Travis S. - posted 3 months ago on 01-17-2019 06:36:39 am
goHUNT INSIDER

Last year in January (2018) the herd consisted of 150. Last week, 1/9/18 they did a helicopter fly over and only 26 sheep are left. The island is not big and even the sheep do not have places to hide. The DWR has known of this for a long time and only now is taking action. Also rather then open up for cull hunts and raising money to supplement a new sheep heard the greedy UDWR is going to pay themselves to go and cull the sheep. Lots and lots of money could be raised by selling the remaining 4 rams.

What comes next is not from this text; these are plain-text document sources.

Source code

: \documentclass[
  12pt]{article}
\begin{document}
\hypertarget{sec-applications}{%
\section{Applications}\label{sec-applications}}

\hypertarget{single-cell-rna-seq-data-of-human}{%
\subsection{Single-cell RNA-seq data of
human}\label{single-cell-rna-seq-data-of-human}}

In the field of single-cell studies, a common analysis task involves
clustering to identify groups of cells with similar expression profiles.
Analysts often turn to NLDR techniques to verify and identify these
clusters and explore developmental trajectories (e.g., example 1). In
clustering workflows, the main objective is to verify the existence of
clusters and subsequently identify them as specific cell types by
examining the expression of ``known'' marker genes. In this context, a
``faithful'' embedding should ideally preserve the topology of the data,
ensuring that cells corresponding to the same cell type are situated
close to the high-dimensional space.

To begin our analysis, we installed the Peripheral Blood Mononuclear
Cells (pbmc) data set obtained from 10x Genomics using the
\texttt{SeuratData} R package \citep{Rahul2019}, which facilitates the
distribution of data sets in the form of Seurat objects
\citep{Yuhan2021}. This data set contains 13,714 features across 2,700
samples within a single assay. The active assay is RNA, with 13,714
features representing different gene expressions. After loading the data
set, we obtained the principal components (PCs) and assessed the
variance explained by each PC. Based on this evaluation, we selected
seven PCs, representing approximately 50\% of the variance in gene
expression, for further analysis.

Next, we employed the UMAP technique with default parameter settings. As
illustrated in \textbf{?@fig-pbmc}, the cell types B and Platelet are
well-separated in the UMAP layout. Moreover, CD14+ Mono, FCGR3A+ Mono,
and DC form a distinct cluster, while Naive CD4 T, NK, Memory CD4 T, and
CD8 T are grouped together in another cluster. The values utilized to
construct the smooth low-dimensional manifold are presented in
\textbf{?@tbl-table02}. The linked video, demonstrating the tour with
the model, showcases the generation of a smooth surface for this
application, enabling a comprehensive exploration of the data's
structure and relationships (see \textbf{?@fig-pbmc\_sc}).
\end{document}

Could also provide a bucketlist hunt for 4 people, but the DWR isnt smart enough to think like that.

SETH D. - posted 3 months ago on 01-16-2019 11:09:18 pm
Sunny New Mexico
goHUNT INSIDER

Maybe they could stock mountain goats, or Ibex from New Mexico something that won't die if the breeze blows left instead of right.

SETH D. - posted 3 months ago on 01-16-2019 11:09:17 pm
Sunny New Mexico
goHUNT INSIDER

Maybe they could stock mountain goats, or Ibex from New Mexico something that won't die if the breeze blows left instead of right.

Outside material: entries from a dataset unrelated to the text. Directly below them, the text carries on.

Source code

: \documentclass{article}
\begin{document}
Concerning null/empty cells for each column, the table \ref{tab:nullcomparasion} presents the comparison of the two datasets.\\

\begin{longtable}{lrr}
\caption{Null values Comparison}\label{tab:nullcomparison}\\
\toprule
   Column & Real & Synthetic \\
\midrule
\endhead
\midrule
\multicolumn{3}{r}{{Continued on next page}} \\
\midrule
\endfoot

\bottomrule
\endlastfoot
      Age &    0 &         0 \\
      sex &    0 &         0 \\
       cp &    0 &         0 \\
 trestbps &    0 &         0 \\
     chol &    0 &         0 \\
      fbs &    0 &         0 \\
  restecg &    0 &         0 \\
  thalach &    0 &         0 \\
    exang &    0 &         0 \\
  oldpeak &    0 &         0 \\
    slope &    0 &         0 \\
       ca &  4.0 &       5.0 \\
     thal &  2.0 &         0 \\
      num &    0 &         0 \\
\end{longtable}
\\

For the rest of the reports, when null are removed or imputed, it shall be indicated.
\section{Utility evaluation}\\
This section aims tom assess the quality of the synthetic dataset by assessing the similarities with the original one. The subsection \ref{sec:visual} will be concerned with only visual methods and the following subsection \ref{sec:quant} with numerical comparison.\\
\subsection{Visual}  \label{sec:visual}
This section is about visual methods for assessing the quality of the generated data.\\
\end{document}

SETH D. - posted 3 months ago on 01-16-2019 11:08:25 pm
Sunny New Mexico
goHUNT INSIDER

Even domestic sheep have weak immune systems. You look at them the wrong way and they die.

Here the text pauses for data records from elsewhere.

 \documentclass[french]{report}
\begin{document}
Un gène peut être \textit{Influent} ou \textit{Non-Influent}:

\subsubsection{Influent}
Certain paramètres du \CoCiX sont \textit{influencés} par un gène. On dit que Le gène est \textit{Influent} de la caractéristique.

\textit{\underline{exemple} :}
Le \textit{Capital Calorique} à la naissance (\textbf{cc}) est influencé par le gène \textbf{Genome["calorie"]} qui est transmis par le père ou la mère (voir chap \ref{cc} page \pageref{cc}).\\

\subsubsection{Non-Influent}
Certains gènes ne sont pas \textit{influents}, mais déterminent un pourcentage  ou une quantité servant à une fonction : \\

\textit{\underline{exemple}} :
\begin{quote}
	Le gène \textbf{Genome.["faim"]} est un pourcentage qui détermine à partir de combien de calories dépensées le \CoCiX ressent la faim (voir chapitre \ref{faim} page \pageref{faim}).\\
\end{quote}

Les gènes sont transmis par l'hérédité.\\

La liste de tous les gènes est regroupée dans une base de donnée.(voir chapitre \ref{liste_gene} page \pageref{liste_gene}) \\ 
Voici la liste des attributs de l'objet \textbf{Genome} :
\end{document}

Hopefully they do an emergency proclamation and sell hunts.

SETH D. - posted 3 months ago on 01-16-2019 11:08:25 pm
Sunny New Mexico
goHUNT INSIDER

Even domestic sheep have weak immune systems. You look at them the wrong way and they die.

Hopefully they do an emergency proclamation and sell hunts.

Eric Hardester_10154334241172157
Eric H. - posted 3 months ago on 01-16-2019 05:41:46 pm
Gilbert, AZ
goHUNT INSIDER

Just read the ksl article. There are no domestic sheep or mountain goats that they know of on the island. No clues yet to how the disease got there. Real unfortunate. I saw some comments on KSL asking why they aren't waiting to see if the others survive with a built up immunity. Have listened to biologists speak on this, the sheep could survive, but they would still be carriers and transmitters, and the immunity is not passed in to the lambs. Instead, they get it quickly and die quickly. Very very sad.

Eric Hardester_10154334241172157
Eric H. - posted 3 months ago on 01-16-2019 05:33:20 pm
Gilbert, AZ
goHUNT INSIDER

Wow. That is a real tragedy. Do they know how the disease got there? Are there ever domestic sheep on Antelope Island?